No, non può essere un dittatore centrafricano alla Amin Dada. Veste abiti grigi da professore di diritto, evita vezzi e pelli di zebra da Caligola abbronzato, sfoggia una calvizie rassicurante da Gandhi paffuto. Eppure la Corte internazionale dell’Aia si ostina a chiedere per lui il mandato di cattura internazionale. Bah, saranno i soliti europei razzisti e colonialisti.
Così devono aver pensato ai vertici della Cmc di Ravenna quando hanno vinto l’appalto per la costruzione dell’hotel Burj Al-Fateh. Una «vela» di cemento e vetro di 90 metri che sorge nel centro di Khartoum, capitale del Sudan. Un cinque stelle nella zona di peggior emergenza umanitaria del pianeta. Un edificio inaugurato due giorni fa alla presenza dei finanziatori libici di Lafico (società della famiglia Gheddafi e vecchia conoscenza in casa Fiat) e appunto del presidente sudanese Omar Al-Bashir. Persona squisita, ospite a modo. Che dal 14 luglio sia ricercato per genocidio è un dettaglio trascurabile.

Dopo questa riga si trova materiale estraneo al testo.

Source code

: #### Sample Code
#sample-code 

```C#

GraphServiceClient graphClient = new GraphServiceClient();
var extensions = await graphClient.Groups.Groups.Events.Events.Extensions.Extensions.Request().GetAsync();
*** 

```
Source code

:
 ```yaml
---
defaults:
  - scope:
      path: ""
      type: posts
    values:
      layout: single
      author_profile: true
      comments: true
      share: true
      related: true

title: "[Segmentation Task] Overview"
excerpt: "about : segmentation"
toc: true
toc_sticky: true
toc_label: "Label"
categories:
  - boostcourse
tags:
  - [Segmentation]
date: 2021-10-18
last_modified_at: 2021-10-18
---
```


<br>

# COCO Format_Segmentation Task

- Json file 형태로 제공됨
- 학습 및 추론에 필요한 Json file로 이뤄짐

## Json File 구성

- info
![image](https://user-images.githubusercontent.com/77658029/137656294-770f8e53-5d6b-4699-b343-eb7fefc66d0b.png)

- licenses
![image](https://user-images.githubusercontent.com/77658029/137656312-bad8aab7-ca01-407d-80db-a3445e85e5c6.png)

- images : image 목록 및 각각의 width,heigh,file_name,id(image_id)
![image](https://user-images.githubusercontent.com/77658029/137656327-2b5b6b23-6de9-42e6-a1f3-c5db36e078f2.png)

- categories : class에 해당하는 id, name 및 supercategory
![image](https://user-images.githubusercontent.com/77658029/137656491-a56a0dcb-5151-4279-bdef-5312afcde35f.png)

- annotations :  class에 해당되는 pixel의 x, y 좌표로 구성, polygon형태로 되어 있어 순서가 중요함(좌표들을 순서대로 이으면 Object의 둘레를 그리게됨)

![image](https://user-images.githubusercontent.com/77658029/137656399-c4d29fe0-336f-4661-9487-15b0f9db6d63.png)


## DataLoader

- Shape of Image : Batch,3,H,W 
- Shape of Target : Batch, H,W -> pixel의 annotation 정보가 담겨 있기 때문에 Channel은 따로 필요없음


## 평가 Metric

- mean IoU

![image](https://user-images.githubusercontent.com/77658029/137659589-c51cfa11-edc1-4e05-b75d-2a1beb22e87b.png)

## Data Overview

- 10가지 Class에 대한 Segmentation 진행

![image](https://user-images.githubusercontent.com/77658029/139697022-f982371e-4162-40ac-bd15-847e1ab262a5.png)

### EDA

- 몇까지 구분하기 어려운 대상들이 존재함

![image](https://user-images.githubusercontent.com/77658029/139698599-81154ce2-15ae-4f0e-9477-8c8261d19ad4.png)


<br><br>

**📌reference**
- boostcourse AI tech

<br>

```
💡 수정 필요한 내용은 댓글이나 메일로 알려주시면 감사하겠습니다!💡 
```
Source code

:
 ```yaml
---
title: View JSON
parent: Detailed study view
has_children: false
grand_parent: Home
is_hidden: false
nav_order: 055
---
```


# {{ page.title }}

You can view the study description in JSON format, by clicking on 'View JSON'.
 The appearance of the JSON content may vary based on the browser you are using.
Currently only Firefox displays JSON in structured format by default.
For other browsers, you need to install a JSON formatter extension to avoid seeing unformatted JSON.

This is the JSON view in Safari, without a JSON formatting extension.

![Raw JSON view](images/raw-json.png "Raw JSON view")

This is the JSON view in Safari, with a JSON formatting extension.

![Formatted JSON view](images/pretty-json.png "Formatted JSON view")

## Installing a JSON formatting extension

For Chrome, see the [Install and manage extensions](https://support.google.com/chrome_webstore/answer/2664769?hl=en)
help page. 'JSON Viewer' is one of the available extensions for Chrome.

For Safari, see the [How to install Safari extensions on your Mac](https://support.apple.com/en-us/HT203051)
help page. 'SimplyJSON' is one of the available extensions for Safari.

Di sicuro meno interessante dei 110 milioni di euro che finiranno nelle casse della Cooperativa Muratori e Cementisti. Mica collanine di corallo ed elefantini d’ebano.
Questione di marketing ad ogni prezzo e di virginali cadute dalle nuvole. La storia la scova il quotidiano La voce di Romagna, perché proprio nessuno pareva essersi accorto che Al-Bashir è considerato il responsabile di 300mila morti e 4 milioni di sfollati nella regione del Darfur. D’altronde al buffet di inaugurazione, nell’appartamento presidenziale in pietra d’Istria, si limitava agli stuzzichini e non sgranocchiava femori umani, chi l’avrebbe mai detto? Non se ne era accorto il presidente della Cmc Massimo Matteucci, che a chi gli chiedeva conto dell’affare politically uncorrect rispondeva candido: «Uh, non sapevo. Però anche per Al-Bashir vale la presunzione d’innocenza». Garantismo disinteressato, pragmatismo da capitalista e buonanotte alla Coop.
Però, se si legge il codice etico della Cmc, ci si accorge che hanno formalmente ragione. Articolo 17, comma 2: «Il Gruppo non intrattiene relazioni dirette o indirette con persone quali sia conosciuta o sospettata \ l’attività legata a riciclaggio, traffico di droga o usura». Il genocidio non è contemplato. Illuminante anche la mission della società: «Dimostrare la consapevolezza e la responsabilità di costruttori che hanno a cuore la sicurezza dell’ambiente fisico e sociale». E pazienza se un giudice asserisce che Al-Bashir «ha pianificato l’annientamento di tre gruppi etnici» cristiani e animisti supportando i Janjaweed: «diavoli a cavallo» che stuprano e menano il machete, mica un gruppo reggae che suona i bonghi a Milano Marittima davanti a una piadina.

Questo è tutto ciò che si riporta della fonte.